## PROMPT
The answer must be one number: the count of lines in the data below that include "alpha".

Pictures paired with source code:
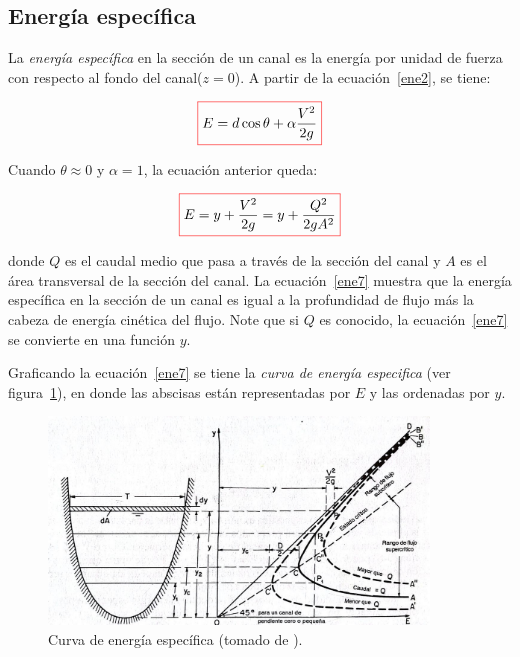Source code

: \documentclass[11pt, oneside]{article}
\begin{document}
\subsection{Energ\'ia espec\'ifica}
La \emph{energ\'ia espec\'ifica} en la secci\'on de un canal es la energ\'ia por unidad de fuerza con respecto al fondo del canal($z=0$). A partir de la ecuaci\'on~\ref{ene2}, se tiene:

\begin{equation}
\color{red}\boxed{\color{black} E =   d\cos \theta + \alpha\frac{V^2}{2g}}
\label{ene6}
\end{equation}

Cuando $\theta \approx 0$ y $\alpha = 1$, la ecuaci\'on anterior queda:
 
\begin{equation}
\color{red}\boxed{\color{black} E =   y  + \frac{V^2}{2g} = y + \frac{Q^2}{2g A^2 }}
\label{ene7}
\end{equation}

donde $Q$ es el caudal medio que pasa a trav\'es de la secci\'on del canal y $A$ es el \'area transversal de la secci\'on del canal. La ecuaci\'on~\ref{ene7} muestra que la energ\'ia espec\'ifica en la secci\'on de un canal es igual a la profundidad de flujo m\'as la cabeza de energ\'ia cin\'etica del flujo. Note que si $Q$ es conocido, la ecuaci\'on~\ref{ene7} se convierte en  una  funci\'on $y$.

Graficando la ecuaci\'on~\ref{ene7} se tiene la \emph{curva de energ\'ia especifica} (ver figura~\ref{fig10}), en donde las abscisas est\'an representadas por $E$ y las ordenadas por $y$.
\begin{figure}[h]
\centering
\includegraphics[width=0.9\textwidth]{fig32.jpeg}
\caption{Curva de energ\'ia espec\'ifica (tomado de \cite{VChow}).}
\label{fig10}
\end{figure}
\end{document}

## YOUR RESPONSE
2